=== About this task ===
Lines below that hold the word "singleton" must be copied in full.

### Information shown

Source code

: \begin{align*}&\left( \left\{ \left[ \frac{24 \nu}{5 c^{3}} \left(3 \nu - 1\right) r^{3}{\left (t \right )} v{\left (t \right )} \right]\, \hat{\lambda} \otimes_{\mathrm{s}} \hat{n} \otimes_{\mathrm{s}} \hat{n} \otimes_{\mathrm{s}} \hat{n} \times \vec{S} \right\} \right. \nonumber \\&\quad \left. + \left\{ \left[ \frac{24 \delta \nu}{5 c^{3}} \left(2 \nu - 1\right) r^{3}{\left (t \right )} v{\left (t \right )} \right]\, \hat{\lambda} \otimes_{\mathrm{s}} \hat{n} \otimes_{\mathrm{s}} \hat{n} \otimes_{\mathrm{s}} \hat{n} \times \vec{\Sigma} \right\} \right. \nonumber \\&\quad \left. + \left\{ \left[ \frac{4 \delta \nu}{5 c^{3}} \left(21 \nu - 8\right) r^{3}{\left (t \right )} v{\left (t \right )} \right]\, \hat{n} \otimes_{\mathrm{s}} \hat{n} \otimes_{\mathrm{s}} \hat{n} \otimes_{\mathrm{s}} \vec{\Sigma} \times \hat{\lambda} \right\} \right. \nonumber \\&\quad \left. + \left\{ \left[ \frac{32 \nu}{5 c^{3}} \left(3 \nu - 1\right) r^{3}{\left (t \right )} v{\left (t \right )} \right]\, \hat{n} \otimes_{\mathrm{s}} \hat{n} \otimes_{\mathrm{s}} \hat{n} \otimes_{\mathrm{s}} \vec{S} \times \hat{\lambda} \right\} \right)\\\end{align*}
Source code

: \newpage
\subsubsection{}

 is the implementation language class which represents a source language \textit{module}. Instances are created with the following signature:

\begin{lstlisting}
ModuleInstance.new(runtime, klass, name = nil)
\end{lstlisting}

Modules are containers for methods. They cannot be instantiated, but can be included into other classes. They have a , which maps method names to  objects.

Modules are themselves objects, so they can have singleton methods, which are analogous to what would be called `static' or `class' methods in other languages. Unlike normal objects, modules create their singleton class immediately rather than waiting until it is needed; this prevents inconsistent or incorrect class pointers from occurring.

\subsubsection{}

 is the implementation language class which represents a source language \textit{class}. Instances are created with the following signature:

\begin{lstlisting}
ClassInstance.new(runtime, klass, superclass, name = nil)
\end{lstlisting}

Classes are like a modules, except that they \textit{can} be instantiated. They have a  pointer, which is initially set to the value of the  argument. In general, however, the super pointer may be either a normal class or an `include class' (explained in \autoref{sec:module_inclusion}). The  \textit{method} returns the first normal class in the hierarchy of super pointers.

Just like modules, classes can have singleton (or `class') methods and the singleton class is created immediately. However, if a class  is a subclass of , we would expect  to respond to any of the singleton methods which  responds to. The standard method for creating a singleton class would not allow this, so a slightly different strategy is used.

######

=== Reply ===
Modules are themselves objects, so they can have singleton methods, which are analogous to what would be called `static' or `class' methods in other languages. Unlike normal objects, modules create their singleton class immediately rather than waiting until it is needed; this prevents inconsistent or incorrect class pointers from occurring.
Just like modules, classes can have singleton (or `class') methods and the singleton class is created immediately. However, if a class  is a subclass of , we would expect  to respond to any of the singleton methods which  responds to. The standard method for creating a singleton class would not allow this, so a slightly different strategy is used.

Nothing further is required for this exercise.